We’re sorry that you and your friend feel scared about this, and your question is an important one. You have to be very careful about sharing sexually explicit images and/or texts (“sexting”). Each state has its own laws about sexting. In Colorado, the law depends greatly on whether the text/image sent was consensual (in other words, whether both the sender and receiver agreed to the sext being sent). If your friend’s crush is 14 or younger and he didn’t consent to the picture being sent (and he chooses to report it), the image your friend sent could technically be classified as a “civil infraction”. This is the lowest tier offence and could be dismissed without any action required. If you’d like to know more, this website has detailed information about the different levels of offense when it comes to sexting.

do you do abortions

Yes, abortions are provided by licensed, experienced, specially trained physicians. Follow-up exams are performed by nurse practitioners. We also offer counseling services that are confidential, non-judgmental, respectful and empowering. Colorado law requires that if you are under 18 years old, you must notify your parents of your intent to have an abortion, unless you are living apart from your parents and supporting yourself. If you have more questions about abortion, please call us at 303-442-5160 or visit our website:

Me and my partner had unprotected sex the day before she was supposed to have a implant removed. Is there a possibility of getting pregnant after taken out and how long does it take for fertility to return. Not looking for a kid right now.
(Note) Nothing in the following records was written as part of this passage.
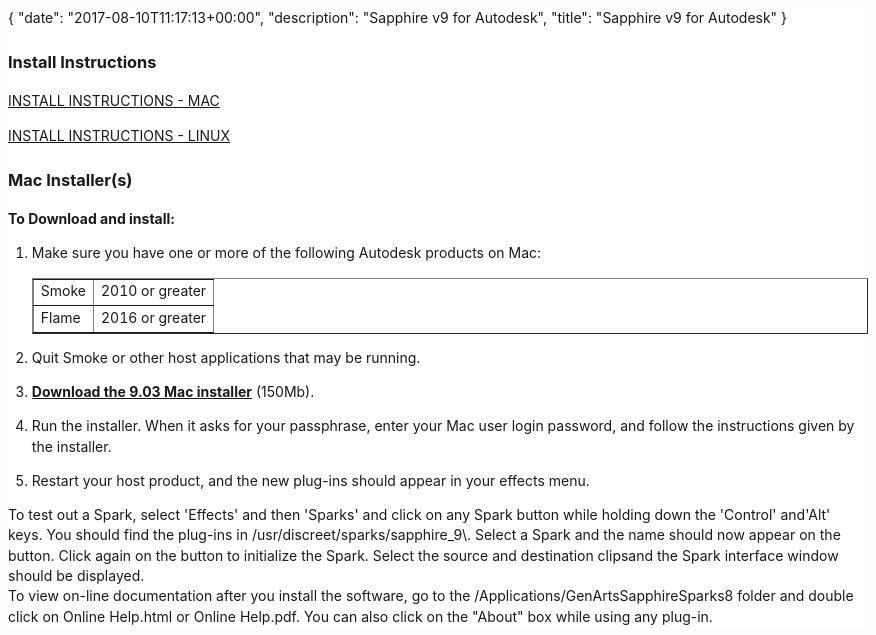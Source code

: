 {
   "date": "2017-08-10T11:17:13+00:00",
   "description": "Sapphire v9 for Autodesk",
   "title": "Sapphire v9 for Autodesk"
}

### Install Instructions

[INSTALL INSTRUCTIONS - MAC](#mac)  

[INSTALL INSTRUCTIONS - LINUX](#linux)

### Mac Installer(s)

<a name="mac"></a>  

**To Download and install:**

1.  Make sure you have one or more of the following Autodesk products on Mac:

    <table border="1" cellpadding="0" cellspacing="0">

    <tbody>

    <tr>

    <td>Smoke</td>

    <td>2010 or greater</td>

    </tr>

    <tr>

    <td>Flame</td>

    <td>2016 or greater</td>

    </tr>

    </tbody>

    </table>

2.  Quit Smoke or other host applications that may be running.
3.  **[Download the 9.03 Mac installer](https://cdn.borisfx.com/borisfx/store/SapphireSparkInstall-9.03.dmg)** (150Mb).
4.  Run the installer. When it asks for your passphrase, enter your Mac user login password, and follow the instructions given by the installer.
5.  Restart your host product, and the new plug-ins should appear in your effects menu.

<div>To test out a Spark, select 'Effects' and then 'Sparks' and click on any Spark button while holding down the 'Control' and'Alt' keys. You should find the plug-ins in /usr/discreet/sparks/sapphire_9\. Select a Spark and the name should now appear on the button. Click again on the button to initialize the Spark. Select the source and destination clipsand the Spark interface window should be displayed.</div>

<div>To view on-line documentation after you install the software, go to the /Applications/GenArtsSapphireSparks8 folder and double click on Online Help.html or Online Help.pdf. You can also click on the "About" box while using any plug-in.</div>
Yes, there would be a possibility of getting pregnant after having the implant removed, if there was sex without a condom the day before.  That’s because the implant doesn’t always prevent ovulation.  And, sperm can live for at least 2-3 days in a woman’s body, some say longer.  So, if your partner had just ovulated, or did within a few days of the removal, and your sperm lived a few days, then yes, that could result in pregnancy once the implant was removed.

As far as return to fertility, it can be nearly immediate.  If an implant is removed and pregnancy is not desired, the couple immediately needs to be using another method.
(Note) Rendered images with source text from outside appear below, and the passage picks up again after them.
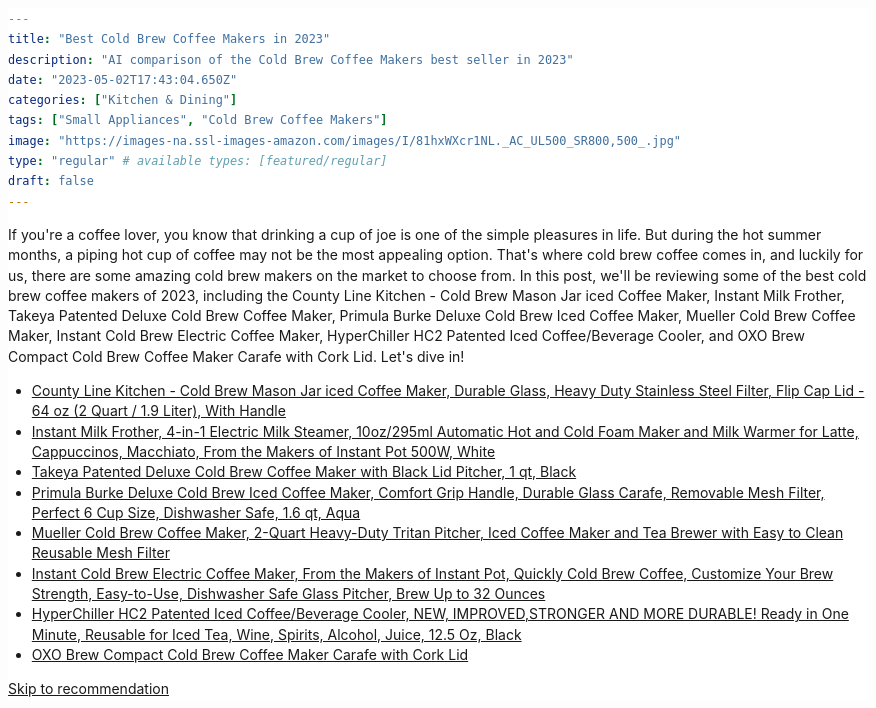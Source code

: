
 ```yaml
---
title: "Best Cold Brew Coffee Makers in 2023"
description: "AI comparison of the Cold Brew Coffee Makers best seller in 2023"
date: "2023-05-02T17:43:04.650Z"
categories: ["Kitchen & Dining"]
tags: ["Small Appliances", "Cold Brew Coffee Makers"]
image: "https://images-na.ssl-images-amazon.com/images/I/81hxWXcr1NL._AC_UL500_SR800,500_.jpg"
type: "regular" # available types: [featured/regular]
draft: false
---
```

If you're a coffee lover, you know that drinking a cup of joe is one of the simple pleasures in life. But during the hot summer months, a piping hot cup of coffee may not be the most appealing option. That's where cold brew coffee comes in, and luckily for us, there are some amazing cold brew makers on the market to choose from. In this post, we'll be reviewing some of the best cold brew coffee makers of 2023, including the County Line Kitchen - Cold Brew Mason Jar iced Coffee Maker, Instant Milk Frother, Takeya Patented Deluxe Cold Brew Coffee Maker, Primula Burke Deluxe Cold Brew Iced Coffee Maker, Mueller Cold Brew Coffee Maker, Instant Cold Brew Electric Coffee Maker, HyperChiller HC2 Patented Iced Coffee/Beverage Cooler, and OXO Brew Compact Cold Brew Coffee Maker Carafe with Cork Lid. Let's dive in!

- [County Line Kitchen - Cold Brew Mason Jar iced Coffee Maker, Durable Glass, Heavy Duty Stainless Steel Filter, Flip Cap Lid - 64 oz (2 Quart / 1.9 Liter), With Handle](#countylinekitchencoldbrewmasonjaricedcoffeemakerdurableglassheavydutystainlesssteelfilterflipcaplid64oz2quart19literwithhandle)
- [Instant Milk Frother, 4-in-1 Electric Milk Steamer, 10oz/295ml Automatic Hot and Cold Foam Maker and Milk Warmer for Latte, Cappuccinos, Macchiato, From the Makers of Instant Pot 500W, White](#instantmilkfrother4in1electricmilksteamer10oz295mlautomatichotandcoldfoammakerandmilkwarmerforlattecappuccinosmacchiatofromthemakersofinstantpot500wwhite)
- [Takeya Patented Deluxe Cold Brew Coffee Maker with Black Lid Pitcher, 1 qt, Black](#takeyapatenteddeluxecoldbrewcoffeemakerwithblacklidpitcher1qtblack)
- [Primula Burke Deluxe Cold Brew Iced Coffee Maker, Comfort Grip Handle, Durable Glass Carafe, Removable Mesh Filter, Perfect 6 Cup Size, Dishwasher Safe, 1.6 qt, Aqua](#primulaburkedeluxecoldbrewicedcoffeemakercomfortgriphandledurableglasscaraferemovablemeshfilterperfect6cupsizedishwashersafe16qtaqua)
- [Mueller Cold Brew Coffee Maker, 2-Quart Heavy-Duty Tritan Pitcher, Iced Coffee Maker and Tea Brewer with Easy to Clean Reusable Mesh Filter](#muellercoldbrewcoffeemaker2quartheavydutytritanpitchericedcoffeemakerandteabrewerwitheasytocleanreusablemeshfilter)
- [Instant Cold Brew Electric Coffee Maker, From the Makers of Instant Pot, Quickly Cold Brew Coffee, Customize Your Brew Strength, Easy-to-Use, Dishwasher Safe Glass Pitcher, Brew Up to 32 Ounces](#instantcoldbrewelectriccoffeemakerfromthemakersofinstantpotquicklycoldbrewcoffeecustomizeyourbrewstrengtheasytousedishwashersafeglasspitcherbrewupto32ounces)
- [HyperChiller HC2 Patented Iced Coffee/Beverage Cooler, NEW, IMPROVED,STRONGER AND MORE DURABLE! Ready in One Minute, Reusable for Iced Tea, Wine, Spirits, Alcohol, Juice, 12.5 Oz, Black](#hyperchillerhc2patentedicedcoffeebeveragecoolernewimprovedstrongerandmoredurablereadyinoneminutereusableforicedteawinespiritsalcoholjuice125ozblack)
- [OXO Brew Compact Cold Brew Coffee Maker Carafe with Cork Lid](#oxobrewcompactcoldbrewcoffeemakercarafewithcorklid)


[Skip to recommendation](#recommendation)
I’m a 13 year old boy and a couple of days ago when I urinated it came out 2 streams one strong and one weak but then casually went back to normal. This also happened around 3 years ago. I’m wondering if anything is wrong with me.
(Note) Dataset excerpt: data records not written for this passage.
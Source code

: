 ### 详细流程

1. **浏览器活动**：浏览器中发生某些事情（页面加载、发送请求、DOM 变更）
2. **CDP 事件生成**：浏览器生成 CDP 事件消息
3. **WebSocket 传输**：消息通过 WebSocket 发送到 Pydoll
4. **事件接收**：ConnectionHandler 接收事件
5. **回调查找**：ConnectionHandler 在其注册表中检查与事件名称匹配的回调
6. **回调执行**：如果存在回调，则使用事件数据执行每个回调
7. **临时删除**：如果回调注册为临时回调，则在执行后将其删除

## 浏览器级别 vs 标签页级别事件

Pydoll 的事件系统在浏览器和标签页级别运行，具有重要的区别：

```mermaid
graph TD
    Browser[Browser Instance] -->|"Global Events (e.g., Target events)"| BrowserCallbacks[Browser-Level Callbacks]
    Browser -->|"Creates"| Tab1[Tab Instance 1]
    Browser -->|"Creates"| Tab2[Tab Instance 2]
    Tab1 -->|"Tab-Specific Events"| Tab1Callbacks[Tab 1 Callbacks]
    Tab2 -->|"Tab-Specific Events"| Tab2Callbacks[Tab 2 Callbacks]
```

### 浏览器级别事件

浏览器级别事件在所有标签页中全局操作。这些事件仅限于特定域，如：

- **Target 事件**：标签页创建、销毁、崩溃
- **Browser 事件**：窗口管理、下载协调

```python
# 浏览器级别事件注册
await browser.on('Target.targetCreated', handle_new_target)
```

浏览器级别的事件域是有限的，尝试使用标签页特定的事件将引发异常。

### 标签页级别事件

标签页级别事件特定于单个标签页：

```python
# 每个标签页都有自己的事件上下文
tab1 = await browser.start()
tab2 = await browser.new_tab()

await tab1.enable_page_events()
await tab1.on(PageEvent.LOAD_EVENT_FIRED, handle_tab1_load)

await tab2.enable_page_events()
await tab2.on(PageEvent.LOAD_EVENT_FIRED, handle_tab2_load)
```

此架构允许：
Thanks for reaching out to us.  This does not necessarily sound very abnormal, but this is not within our scope of practice.  It would be best for you to contact your primary care provider about this question. 

I just got on the implant a little over a week ago. They inserted it on my third day of my cycle… today I had sex and he came in me, now I’m bleeding.. the doctor said if inserted while on certain days of your cycle, you are protected immediately. Is this true?

Yes, if the implant is inserted within 5 days of the first day of your menstrual cycle, you are immediately protected from getting pregnant.  Of course, it doesn’t protect you against sexually transmitted infections, so a condom is still recommended. 

I’m a female, 13 almost 14 years old. The first time I got my period was Easter Sunday 2019 and I was relieved because I was starting to worry I never would and it was a normal period lasting 7 days. But I haven’t had it since and I don’t want to tell my mum. What could be wrong?

It is absolutely within the normal variation to have your first period at 13 (even going on 14).  It is also very normal to have quite irregular periods in the first year or so.  However, it is now about 4 months since your first period, and that is a bit unusual – I would say if you had periods every 2 or 3 months for the first year it would be more “normal.”  You could certainly wait another 1-2 months to see if you get another period, or you could make an appointment now to see a nurse practitioner or doctor.  It is possible that you have something going on, likely not serious, that is causing this variation in your periods.